Saturday, December 23, 2023

Oven Roasted BBQ Beef Short Ribs

 

click to enlarge

As I am making travel arrangements for my 72nd trip around the sun next year, I have come to appreciate the wisdom that comes with age. In my youth, I was resolute that you needed a smoker to create great BBQ. Now, at what is surely the current peak of my wisdom, I have come to realize that the oven is every bit as capable of turning out the most incredible, low and slow BBQ.

Beef short ribs are one of the toughest cuts of meat. The only way to make them edible is to cook them low and slow, causing the fat to render and that delicious collagen to melt into the fibers of the meat. While a smoker can do that, your oven is just as accomplished. And it is so much simpler than a smoker.


Just 5 minutes of prep.

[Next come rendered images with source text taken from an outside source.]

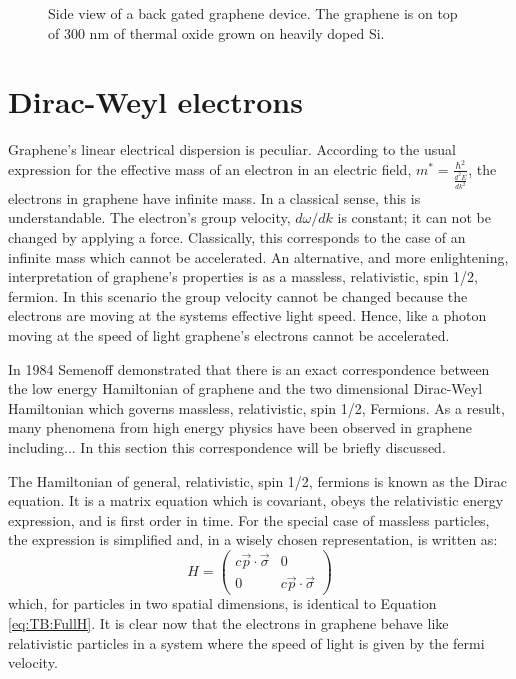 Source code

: \begin{figure}
	\begin{center}
	
	\end{center}
	\caption{\label{fig:TB:FET} Side view of a back gated graphene device.  The graphene is on top of 300 nm of thermal oxide grown on heavily doped Si. }	
\end{figure}

\section{Dirac-Weyl electrons}
Graphene's linear electrical dispersion is peculiar.
According to the usual expression for the effective mass of an electron in an electric field, $m^*=\frac{\hbar^2}{\frac{d^2 E}{d k^2}}$, \cite{Kittel2005} the electrons in graphene have infinite mass.
In a classical sense, this is understandable.
The electron's group velocity, $d \omega/d k$ is constant; it can not be changed by applying a force.
Classically, this corresponds to the case of an infinite mass which cannot be accelerated.
An alternative, and more enlightening, interpretation of graphene's properties is as a massless, relativistic, spin 1/2, fermion.
In this scenario the group velocity cannot be changed because the electrons are moving at the systems effective light speed.
Hence, like a photon moving at the speed of light graphene's electrons cannot be accelerated.

In 1984 Semenoff demonstrated that there is an exact correspondence between the low energy Hamiltonian of graphene and the two dimensional Dirac-Weyl Hamiltonian\cite{Semenoff1984} which governs massless, relativistic, spin 1/2, Fermions.
As a result, many phenomena from high energy physics have been observed in graphene including...
In this section this correspondence will be briefly discussed.

The Hamiltonian of general, relativistic, spin 1/2, fermions is known as the Dirac equation.
It is a matrix equation which is covariant, obeys the relativistic energy expression, and is first order in time.
For the special case of massless particles, the expression is simplified and, in a wisely chosen representation, is written as:
\begin{equation*}
	H=\left( \begin{array}{cc}
			c \vec{p} \cdot \vec{\sigma}              & 0\\
			0              & c \vec{p} \cdot \vec{\sigma}			   	            			\end{array} \right)
\end{equation*}
which, for particles in two spatial dimensions, is identical to Equation \ref{eq:TB:FullH}.
It is clear now that the electrons in graphene behave like relativistic particles in a system where the speed of light is given by the fermi velocity.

Wrap them in foil and slap them in a 275º oven. Walk away and go about your day because you don't have to lift a finger for the next four hours. Cold and snowy outside? You give no shits because you are now the King of Indoor BBQ!

click to enlarge

Beef short ribs are sold two ways. The flanken cut is very thin, with a series of bones along one side. That cut is popular for Korean BBQ. The one that you want to use for this recipe is called the English cut. As you can see from the above photo, it's a big chunk of beef attached to a bone. Four hours in the oven is going to melt that chunk of beef into one of the greatest morsels to ever pass your lips.

Here are a few things to take note of. Make sure you use a cookie sheet that has a rack. The ribs are going to render a lot of fat, so you don't want the ribs cooking in a pool of fat. The mustard in this recipe is used only as a binder for the rub. It will cook off and you will never taste it. Finally, go right ahead and use your favorite BBQ rub. Mine happens to be "Famous Dave's", so that is what I called out in the recipe. Pretty much the same for the BBQ sauce. Use your fave...mine is Sweet Baby Ray's.



INGREDIENTS
6 English-cut beef short ribs
Yellow mustard
Famous Dave's Rib Rub
Sweet Baby Ray's BBQ Sauce


DIRECTIONS
  1. Preheat oven to 275º.
  2. Place rack inside of cookie sheet and set ribs on top of rack, meat side up.
  3. Squirt about a tablespoon of mustard on each rib. Then spread the mustard with your hand so that the entire top surface is covered in mustard. Then sprinkle each rib with the rib rub.
  4. Cover the ribs/cookie sheet with foil and crimp so that it is air tight. Place cookie sheet in oven.
  5. After 4 hours, remove cookie sheet from oven. Move rack to upper level and turn on your broiler.
  6. Remove the foil covering the ribs. Brush each rib with a generous amount of BBQ sauce. Put rack under the broiler and cook the ribs for 2 to 4 minutes...just enough for the sauce to caramelize. Then serve.





Pairing: An ice cold Pilsner...or a Zin.